Use of Polymer-Jacketed, Tapered-Tip, Low-Force Guidewires With Composite-Core, Dual-Coil Design as Part of the Antegrade Approach to Coronary Chronic Total Occlusions.
Academic Article
Overview
abstract
AIMS: To investigate the impact of novel, polymer-jacketed, tapered-tip, low-force guidewires with composite-core, dual-coil design (Fielder XT-R and Fielder XT-A; Asahi Intecc) on antegrade wire escalation (AWE) crossing of coronary chronic total occlusion (CTO) lesions.
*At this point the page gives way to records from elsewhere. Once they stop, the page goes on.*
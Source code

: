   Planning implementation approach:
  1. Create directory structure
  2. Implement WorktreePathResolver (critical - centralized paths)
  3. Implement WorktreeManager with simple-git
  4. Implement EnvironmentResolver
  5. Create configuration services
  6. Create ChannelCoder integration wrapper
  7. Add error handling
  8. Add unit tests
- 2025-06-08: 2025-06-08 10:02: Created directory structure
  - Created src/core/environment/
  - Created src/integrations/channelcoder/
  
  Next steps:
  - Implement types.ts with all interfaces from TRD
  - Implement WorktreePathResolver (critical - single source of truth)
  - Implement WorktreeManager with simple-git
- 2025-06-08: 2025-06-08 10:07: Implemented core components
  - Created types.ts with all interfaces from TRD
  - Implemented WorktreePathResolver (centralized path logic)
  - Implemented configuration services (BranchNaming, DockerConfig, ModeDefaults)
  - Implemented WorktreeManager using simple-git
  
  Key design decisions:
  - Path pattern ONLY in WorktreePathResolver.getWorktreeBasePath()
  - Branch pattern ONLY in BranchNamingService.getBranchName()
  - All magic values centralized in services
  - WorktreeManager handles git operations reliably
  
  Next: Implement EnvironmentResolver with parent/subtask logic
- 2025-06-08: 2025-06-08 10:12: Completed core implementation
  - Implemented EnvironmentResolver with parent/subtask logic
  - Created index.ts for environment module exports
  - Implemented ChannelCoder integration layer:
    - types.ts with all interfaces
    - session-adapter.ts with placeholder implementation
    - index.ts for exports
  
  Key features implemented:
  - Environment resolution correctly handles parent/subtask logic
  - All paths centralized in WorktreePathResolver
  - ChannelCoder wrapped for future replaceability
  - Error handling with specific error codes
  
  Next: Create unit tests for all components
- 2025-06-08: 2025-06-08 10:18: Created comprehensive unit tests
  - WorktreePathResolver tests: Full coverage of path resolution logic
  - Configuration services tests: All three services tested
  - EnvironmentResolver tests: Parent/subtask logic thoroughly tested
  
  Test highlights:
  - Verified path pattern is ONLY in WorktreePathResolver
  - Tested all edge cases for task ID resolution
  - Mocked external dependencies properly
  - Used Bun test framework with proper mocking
METHODS: From March of 2017 to December 2018, a total of 164 consecutive CTO lesions at a single institution were treated with a primary AWE strategy using either Fielder XT-R or XT-A (XTRA) as the starting wire regardless of lesion characteristics. Success rates, wiring times, and complications were analyzed. RESULTS: The mean Japanese (J)-CTO score was 3.71 ± 1.27, mean PROGRESS-CTO score was 2.46 ± 1.15, and mean PROGRESS-CTO Complications score was 3.9 ± 2.0. Mean CTO length was 25.0 ± 0.5 mm, 48 lesions (29.3%) were previously bypassed, 77 lesions (47.0%) had moderate to severe calcification, and 62 lesions (37.8%) had moderate to severe tortuosity. Antegrade success rates using XTRA wires were 79%, 60%, and 17% of lesions with J-CTO scores of 0-1, 2-3, and 4-5, respectively. In successful antegrade XTRA cases, median wiring times were 6.5 min (interquartile range [IQR], 5.0-11.0 min), 9.0 min (IQR, 4.2-14.0 min), and 12.0 min (IQR, 9.0-15.0 min) for J-CTO scores of 0-1, 2-3, and 4-5, respectively, and differed non-significantly according to J-CTO score (P=.20). Complication rates were low (In-hospital major adverse cardiac event rate, 1.3%) with no wire perforations caused by XTRA wires. CONCLUSIONS: Use of Fielder XTRA wires as part of an AWE strategy in CTO percutaneous coronary interventions may facilitate more efficient antegrade lesion crossing and overall procedural success in lesions that have been traditionally challenging to treat using an antegrade-first approach.